● Activity:
Find the word "uses" in the listing. Copy out each line where it occurs.

● Materials provided:
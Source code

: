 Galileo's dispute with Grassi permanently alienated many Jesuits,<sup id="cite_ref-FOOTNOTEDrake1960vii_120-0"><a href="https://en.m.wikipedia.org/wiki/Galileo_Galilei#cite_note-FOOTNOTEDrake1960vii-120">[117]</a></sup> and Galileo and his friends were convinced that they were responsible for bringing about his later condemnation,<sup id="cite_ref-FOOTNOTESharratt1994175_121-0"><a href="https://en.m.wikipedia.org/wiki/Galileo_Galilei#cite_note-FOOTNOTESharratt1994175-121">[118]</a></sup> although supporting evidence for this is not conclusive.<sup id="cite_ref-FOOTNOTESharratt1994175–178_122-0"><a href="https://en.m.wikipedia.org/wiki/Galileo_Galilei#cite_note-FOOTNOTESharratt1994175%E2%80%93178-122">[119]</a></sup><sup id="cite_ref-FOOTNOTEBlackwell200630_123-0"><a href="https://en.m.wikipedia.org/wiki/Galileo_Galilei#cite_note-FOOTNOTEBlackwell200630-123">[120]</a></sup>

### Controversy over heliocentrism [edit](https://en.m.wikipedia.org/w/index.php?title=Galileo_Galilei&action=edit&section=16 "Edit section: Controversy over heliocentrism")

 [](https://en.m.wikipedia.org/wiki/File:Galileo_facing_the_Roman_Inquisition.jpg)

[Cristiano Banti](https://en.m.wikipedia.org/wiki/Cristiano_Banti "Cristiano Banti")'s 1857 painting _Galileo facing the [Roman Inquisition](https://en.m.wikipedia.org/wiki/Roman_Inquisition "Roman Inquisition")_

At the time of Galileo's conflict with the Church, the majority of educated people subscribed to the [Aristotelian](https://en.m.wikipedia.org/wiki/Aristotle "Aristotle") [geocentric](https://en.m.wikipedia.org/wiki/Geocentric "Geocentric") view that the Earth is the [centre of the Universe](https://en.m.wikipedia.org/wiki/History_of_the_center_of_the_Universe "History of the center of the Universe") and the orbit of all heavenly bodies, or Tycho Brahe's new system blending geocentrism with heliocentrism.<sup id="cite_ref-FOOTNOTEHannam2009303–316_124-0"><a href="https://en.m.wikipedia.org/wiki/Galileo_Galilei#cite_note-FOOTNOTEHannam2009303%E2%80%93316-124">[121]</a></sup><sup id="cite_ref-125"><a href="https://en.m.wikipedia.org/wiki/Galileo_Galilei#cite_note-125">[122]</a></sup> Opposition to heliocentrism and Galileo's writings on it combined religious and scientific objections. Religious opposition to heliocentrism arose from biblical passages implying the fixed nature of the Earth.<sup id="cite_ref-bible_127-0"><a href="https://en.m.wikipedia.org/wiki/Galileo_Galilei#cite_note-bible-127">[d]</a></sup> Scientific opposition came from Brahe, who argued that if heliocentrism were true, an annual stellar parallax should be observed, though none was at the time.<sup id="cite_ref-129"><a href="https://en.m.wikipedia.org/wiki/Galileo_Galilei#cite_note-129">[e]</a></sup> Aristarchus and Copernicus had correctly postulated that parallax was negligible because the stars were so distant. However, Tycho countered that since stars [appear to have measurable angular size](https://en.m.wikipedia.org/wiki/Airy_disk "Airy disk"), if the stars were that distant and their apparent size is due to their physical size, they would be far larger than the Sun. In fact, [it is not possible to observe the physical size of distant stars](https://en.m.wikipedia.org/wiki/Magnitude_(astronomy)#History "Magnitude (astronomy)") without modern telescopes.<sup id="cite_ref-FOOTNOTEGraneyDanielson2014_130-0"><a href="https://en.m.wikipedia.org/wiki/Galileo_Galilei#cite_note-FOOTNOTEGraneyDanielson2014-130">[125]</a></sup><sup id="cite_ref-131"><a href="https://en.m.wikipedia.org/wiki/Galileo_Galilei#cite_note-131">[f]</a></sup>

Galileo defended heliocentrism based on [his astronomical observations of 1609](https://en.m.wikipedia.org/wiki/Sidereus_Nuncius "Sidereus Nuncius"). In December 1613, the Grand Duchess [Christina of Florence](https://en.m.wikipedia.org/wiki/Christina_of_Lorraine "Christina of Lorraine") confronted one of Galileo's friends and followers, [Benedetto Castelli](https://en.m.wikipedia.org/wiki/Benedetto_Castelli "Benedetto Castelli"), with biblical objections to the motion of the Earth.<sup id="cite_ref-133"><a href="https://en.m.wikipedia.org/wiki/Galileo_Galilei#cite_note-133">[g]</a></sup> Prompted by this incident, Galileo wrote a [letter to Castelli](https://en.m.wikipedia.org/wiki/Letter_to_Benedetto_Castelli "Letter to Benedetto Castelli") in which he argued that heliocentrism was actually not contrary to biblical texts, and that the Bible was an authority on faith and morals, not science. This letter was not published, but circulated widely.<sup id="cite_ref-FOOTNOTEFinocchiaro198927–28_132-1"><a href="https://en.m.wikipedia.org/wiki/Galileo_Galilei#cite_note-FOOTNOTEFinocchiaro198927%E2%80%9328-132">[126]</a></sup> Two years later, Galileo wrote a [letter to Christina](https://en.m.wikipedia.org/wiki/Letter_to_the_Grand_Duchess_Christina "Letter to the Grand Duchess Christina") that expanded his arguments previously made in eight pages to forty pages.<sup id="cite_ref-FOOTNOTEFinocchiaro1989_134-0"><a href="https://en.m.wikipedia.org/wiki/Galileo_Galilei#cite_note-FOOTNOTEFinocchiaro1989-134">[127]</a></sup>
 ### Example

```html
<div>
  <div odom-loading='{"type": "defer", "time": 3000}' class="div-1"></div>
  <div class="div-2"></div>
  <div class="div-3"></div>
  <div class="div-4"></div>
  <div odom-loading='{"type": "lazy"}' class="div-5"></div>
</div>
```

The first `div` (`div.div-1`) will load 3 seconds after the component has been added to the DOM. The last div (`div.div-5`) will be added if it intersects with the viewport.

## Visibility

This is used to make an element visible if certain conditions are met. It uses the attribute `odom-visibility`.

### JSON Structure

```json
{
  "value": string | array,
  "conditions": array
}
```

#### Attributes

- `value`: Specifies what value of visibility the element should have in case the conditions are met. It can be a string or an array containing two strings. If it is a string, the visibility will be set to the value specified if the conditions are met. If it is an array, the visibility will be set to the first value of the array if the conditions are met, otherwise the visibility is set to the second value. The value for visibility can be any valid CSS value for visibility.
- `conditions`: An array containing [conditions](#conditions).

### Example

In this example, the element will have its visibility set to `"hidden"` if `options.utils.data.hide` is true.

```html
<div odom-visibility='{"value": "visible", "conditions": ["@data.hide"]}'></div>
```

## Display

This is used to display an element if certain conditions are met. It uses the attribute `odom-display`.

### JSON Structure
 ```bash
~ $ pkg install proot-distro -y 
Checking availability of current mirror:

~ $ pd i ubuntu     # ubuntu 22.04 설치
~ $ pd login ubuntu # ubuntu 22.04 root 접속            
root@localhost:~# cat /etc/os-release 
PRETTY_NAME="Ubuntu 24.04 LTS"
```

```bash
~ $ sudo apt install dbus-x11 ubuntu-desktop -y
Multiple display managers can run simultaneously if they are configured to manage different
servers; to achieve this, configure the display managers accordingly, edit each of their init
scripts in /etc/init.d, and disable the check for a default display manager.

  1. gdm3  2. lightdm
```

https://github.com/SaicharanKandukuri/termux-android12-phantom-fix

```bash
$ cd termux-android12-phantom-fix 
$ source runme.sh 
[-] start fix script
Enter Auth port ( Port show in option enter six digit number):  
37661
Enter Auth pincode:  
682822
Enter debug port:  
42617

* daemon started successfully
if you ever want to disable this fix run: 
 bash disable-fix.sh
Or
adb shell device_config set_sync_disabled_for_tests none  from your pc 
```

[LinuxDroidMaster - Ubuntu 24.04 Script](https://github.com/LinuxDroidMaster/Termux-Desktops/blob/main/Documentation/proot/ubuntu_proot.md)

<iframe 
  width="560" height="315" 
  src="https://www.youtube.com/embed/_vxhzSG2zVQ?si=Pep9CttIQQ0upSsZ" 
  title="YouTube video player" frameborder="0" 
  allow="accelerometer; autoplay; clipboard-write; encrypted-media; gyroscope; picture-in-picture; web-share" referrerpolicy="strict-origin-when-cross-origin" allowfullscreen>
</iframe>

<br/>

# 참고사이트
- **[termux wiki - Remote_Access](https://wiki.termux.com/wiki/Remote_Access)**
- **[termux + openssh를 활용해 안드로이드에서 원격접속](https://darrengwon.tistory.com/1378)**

● Written reply:
This is used to make an element visible if certain conditions are met. It uses the attribute `odom-visibility`.
This is used to display an element if certain conditions are met. It uses the attribute `odom-display`.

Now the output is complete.